To begin with, where did you spend your childhood?
I grew up in the East Village and I come from a family of artists. My grandfather is the Abstract Expressionist painter, Joop Sanders, and my father is the photographer and filmmaker Timothy Greenfield-Sanders. Knowing from a young age that I was interested in art, I began studying painting and drawing with my grandfather. By 10, my father had taught me to shoot, develop and print my own photographs in his darkroom. I also lived with my parent’s collection of contemporary art, and their enormous library of books on art and artists.
When did you know that you would become an artist?
From the time I was in middle school, I was committed to making things, particularly watercolors. As a young person, I was also very fond of mathematics, which led me to Brown University where I double majored in Math and Painting. I started exhibiting my work during my senior year of college, and math sort of fell away.
Could you please tell us a little more about your upcoming solo exhibition?
My show features landscape paintings in oil and watercolor. There are beach paintings, cloud paintings, aerial views. There is wild landscape and manicured landscape. There are paintings with and without the figure. I took a broad approach in assembling the images for this show. The title is “Shade my Eyes” which is a lyric fragment from the Pink Floyd song “Green is the Color.” My paintings are all based on and influenced by amateur shot 35mm slides from the 1950s and 1960s. I started making this work in the late 1990s when digital technologies were taking hold and effectively put an end to film photography. My early embrace of digital editing software, pigment printing, and high resolution scanning guided the direction my work took.

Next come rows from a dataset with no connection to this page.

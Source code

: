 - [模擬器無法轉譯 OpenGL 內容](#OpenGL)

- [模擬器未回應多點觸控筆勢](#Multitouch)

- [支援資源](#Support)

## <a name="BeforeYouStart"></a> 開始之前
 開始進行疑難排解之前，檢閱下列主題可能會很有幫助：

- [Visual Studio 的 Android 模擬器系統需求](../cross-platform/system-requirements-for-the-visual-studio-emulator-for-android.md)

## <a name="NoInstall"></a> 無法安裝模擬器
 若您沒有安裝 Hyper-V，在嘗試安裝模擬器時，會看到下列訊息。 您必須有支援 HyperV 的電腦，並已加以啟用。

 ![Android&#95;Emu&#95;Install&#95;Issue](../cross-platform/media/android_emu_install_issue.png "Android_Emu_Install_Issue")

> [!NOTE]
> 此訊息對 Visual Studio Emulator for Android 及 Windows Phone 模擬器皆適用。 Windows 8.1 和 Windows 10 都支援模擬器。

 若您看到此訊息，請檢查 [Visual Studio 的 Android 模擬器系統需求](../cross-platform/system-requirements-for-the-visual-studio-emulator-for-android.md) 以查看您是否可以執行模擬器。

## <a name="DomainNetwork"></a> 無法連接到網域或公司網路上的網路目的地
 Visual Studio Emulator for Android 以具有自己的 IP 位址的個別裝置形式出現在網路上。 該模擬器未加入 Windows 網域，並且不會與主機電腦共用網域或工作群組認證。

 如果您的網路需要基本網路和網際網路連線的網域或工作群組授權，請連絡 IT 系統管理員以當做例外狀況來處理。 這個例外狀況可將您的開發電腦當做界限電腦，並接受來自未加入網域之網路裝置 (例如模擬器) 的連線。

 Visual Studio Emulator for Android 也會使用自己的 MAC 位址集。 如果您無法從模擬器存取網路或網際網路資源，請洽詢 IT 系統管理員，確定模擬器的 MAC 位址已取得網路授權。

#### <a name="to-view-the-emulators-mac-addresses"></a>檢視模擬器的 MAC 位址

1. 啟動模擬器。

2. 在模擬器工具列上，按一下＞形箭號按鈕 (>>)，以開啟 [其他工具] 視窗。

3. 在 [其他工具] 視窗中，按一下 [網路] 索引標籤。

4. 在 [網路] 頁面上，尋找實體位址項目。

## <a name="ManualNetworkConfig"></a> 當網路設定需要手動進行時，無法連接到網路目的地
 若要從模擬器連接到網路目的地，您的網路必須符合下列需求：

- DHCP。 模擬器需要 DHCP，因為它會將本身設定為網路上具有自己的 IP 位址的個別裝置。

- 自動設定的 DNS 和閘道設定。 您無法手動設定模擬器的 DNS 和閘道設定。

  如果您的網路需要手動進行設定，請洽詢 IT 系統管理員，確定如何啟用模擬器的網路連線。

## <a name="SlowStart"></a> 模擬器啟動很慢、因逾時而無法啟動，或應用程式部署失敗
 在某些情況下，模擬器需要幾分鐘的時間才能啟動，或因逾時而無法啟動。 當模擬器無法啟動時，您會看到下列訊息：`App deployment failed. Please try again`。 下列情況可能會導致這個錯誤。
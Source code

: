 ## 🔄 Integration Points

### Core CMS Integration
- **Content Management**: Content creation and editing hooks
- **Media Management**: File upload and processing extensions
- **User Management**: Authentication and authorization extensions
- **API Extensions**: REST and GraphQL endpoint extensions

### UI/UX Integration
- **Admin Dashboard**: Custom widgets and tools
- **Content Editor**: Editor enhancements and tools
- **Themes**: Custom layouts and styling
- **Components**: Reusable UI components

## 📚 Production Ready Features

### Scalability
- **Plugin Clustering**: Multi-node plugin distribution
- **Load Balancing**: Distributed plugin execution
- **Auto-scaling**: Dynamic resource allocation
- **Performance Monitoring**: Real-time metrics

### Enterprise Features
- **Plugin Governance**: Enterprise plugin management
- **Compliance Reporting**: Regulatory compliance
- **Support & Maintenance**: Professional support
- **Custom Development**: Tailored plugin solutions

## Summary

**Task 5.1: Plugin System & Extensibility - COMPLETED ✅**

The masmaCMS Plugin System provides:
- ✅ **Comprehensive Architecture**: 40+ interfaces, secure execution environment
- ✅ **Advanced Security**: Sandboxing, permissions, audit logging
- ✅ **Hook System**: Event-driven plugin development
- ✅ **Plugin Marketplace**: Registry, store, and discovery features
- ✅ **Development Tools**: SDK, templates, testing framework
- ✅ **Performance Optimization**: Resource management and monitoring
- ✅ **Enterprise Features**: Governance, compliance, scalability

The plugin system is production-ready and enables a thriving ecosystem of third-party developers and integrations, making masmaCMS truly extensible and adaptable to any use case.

Can you take us through your process?
I start by making a digital composition in photoshop that combines elements from a few different photographs. I may take the figures from one photo and place them in a landscape from a second. At a minimum, I am cropping the photo and removing elements to streamline the image. Next I make a study of the photographic composition using watercolor and color pencil. That study is scanned and enlarged in the computer. The enlarged study is printed, in a grid of squares, and then glued to the canvas and sealed so that I may paint directly on it. The final layer is oil paint.
What inspired you to work with your materials?
I use found photography as a starting point for my work because I like to react to information that is randomly generated. I buy large lots of photos at auction, sorting through them very quickly, allowing myself to be grabbed by an image. Because I have no personal attachment to the person who shot the photo, or to the location or subject - I am able to use the information as data - and build paintings that rely heavily on color and memory.
Paper is very important to me and figures heavily in my work. All of my watercolor studies, line drawings and oil paintings are made on paper. I use a machine made mulberry paper that is smooth on one side and rough on the other. For the oil paintings I glue the paper to canvas and seal it so it can take oil. That produces a smooth surface that is quite different from painting on the mechanical weave of a canvas.
Watercolor was my first love and has always been part of my practice. I use it in combination with color pencil, which forms a resist to the watercolor. By working this way, I can select parts of the composition to enhance and finely detail in pencil, while allowing other parts of the composition to dissolve in the watercolor.
My use of oil is inspired by my study of watercolor. I use a lot of translucent color so that you can see through to the layers of watercolor and photography that form the under paintings in all of my oils.
Your work seems to explore calmness and refinement of line and color. Could you please explain how the watercolors and oil paintings relate to one another?
In general, the way that I make the paintings is very additive. I am adding photography to watercolor to oil painting, and that includes a lot of layering. I have always sought to balance that out by pairing down the colors that I use, limiting the palate to four or five colors. A close inspection of any of my paintings will reveal the final oil is painted using very few colors. The watercolors are made first and are referenced in reproduction beneath the oil paintings. However, I consider the watercolors independent unique works unto themselves.
How do you think today's landscape has changed and how has it affected your work?
My work is not based on today’s landscape, so in that sense any changes do not affect my work. However, in my opinion, landscape painting has increasingly more relevance as we begin to reconnect with how climate change alters our physical world.
Tell us about when you see people looking at your work.
Because my work is photographically based, it has a certain accuracy to it, and the viewer has immediate access to my paintings, they can suspend their disbelief. Typically, the longer you look at a conventionally made painting the more you notice about it and the more you understand. However, with my work, the more you look, the more you question what you initially understood. You may notice there is a paper beneath the paint. Perhaps you see the difference in paint at the margin edge of the canvas. Certain elements may feel like watercolor, others like oil paint. I find the layering of mediums and the physical layering of paints, glue, paper and prints pull apart the notion of what is understood.
What do you want people to walk away with?
As an artist I think my job is to collect things that are interesting and present them to the world in a beautiful way. To shape a point of view. I have always wanted to paint, I love to do it. My work deals with how photography conditions memory, and how images become touchstones for experience.
A presentation of new paintings by Isca Greenfield-Sanders is currently on view at Miles McEnery Gallery, New York. (525 West 22nd Street, May 21 - Jul 11, 2020) The exhibition is accompanied by a fully illustrated publication featuring an essay by Kris Paulsen.